Indeed, there are many versions under the umbrella dubbed spread offense, and most of them derive from coaching trees and mimicry.

"Football has an influence on itself, so everybody picks it up somewhere," Dodge said.

MTSU's multiple offensive attack is both a result of its personnel and its coaches. Stockstill helped run current West Virginia coach Rich Rodriguez's spread offense while both were assistants at Clemson. Mangus was tutored as a quarterback under Steve Spurrier at Florida.

Sun Belt member Louisiana-Lafayette had derived much of its style from head coach Rickey Bustle's past experience coaching Michael Vick at Virginia Tech. This season, ULL's offense will be run by coordinator Blake Anderson, a former MTSU assistant who helped guide the Blue Raiders' no-huddle version of the spread from 2002-04.

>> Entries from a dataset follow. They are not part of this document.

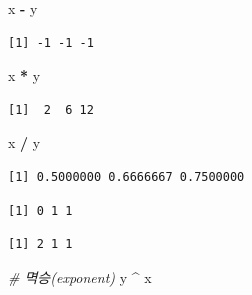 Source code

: \documentclass[
  11pt,
]{krantz}
\newenvironment{Shaded}{\begin{snugshade}}{\end{snugshade}}
\newcommand{\CommentTok}[1]{\textcolor[rgb]{0.37,0.37,0.37}{\textit{#1}}}
\newcommand{\NormalTok}[1]{#1}
\newcommand{\OperatorTok}[1]{\textcolor[rgb]{0.43,0.43,0.43}{\textbf{#1}}}
\newcommand{\StringTok}[1]{\textcolor[rgb]{0.5,0.5,0.5}{#1}}
\begin{document}
\begin{Shaded}
\begin{Highlighting}[]
\NormalTok{x }\OperatorTok{-}\StringTok{ }\NormalTok{y}
\end{Highlighting}
\end{Shaded}

\begin{verbatim}
[1] -1 -1 -1
\end{verbatim}

\begin{Shaded}
\begin{Highlighting}[]
\NormalTok{x }\OperatorTok{*}\StringTok{ }\NormalTok{y}
\end{Highlighting}
\end{Shaded}

\begin{verbatim}
[1]  2  6 12
\end{verbatim}

\begin{Shaded}
\begin{Highlighting}[]
\NormalTok{x }\OperatorTok{/}\StringTok{ }\NormalTok{y}
\end{Highlighting}
\end{Shaded}

\begin{verbatim}
[1] 0.5000000 0.6666667 0.7500000
\end{verbatim}

\begin{Shaded}
\end{Shaded}

\begin{verbatim}
[1] 0 1 1
\end{verbatim}

\begin{Shaded}
\end{Shaded}

\begin{verbatim}
[1] 2 1 1
\end{verbatim}

\begin{Shaded}
\begin{Highlighting}[]
\CommentTok{# 멱승(exponent)}
\NormalTok{y }\OperatorTok{^}\StringTok{ }\NormalTok{x}
\end{Highlighting}
\end{Shaded}
\end{document}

"Ours started off when I was at Utah State in 1992, and we put in the Miami Hurricanes' offense, the Dennis Erikson-type stuff," Louisiana-Monroe coach Charlie Weatherbie said. "We used the tight end a lot back then, and then at the Naval Academy in 1995, we used four wide receivers and no tight ends. At Monroe, we do it both ways."

Many other versions exist such as the University of Houston's run-and-shoot and Urban Meyer's spread option attack at Florida. No one can rightfully claim the spread offense's birth place, but plenty have picked up the general philosophy of it.

Two years ago, about half of the Sun Belt ran the spread offense. This season, all will at least borrow its principles within a given game.

"Everybody's doing it in our league because it gives you more options at the line of scrimmage than most other (offenses)," Blakeney said. "You have more versatility with it, and that's why we switched to it last year. Everybody wants an edge, and I think running some kind of the spread gives you that.

"If it didn't give you that, then people wouldn't be movng to it so much."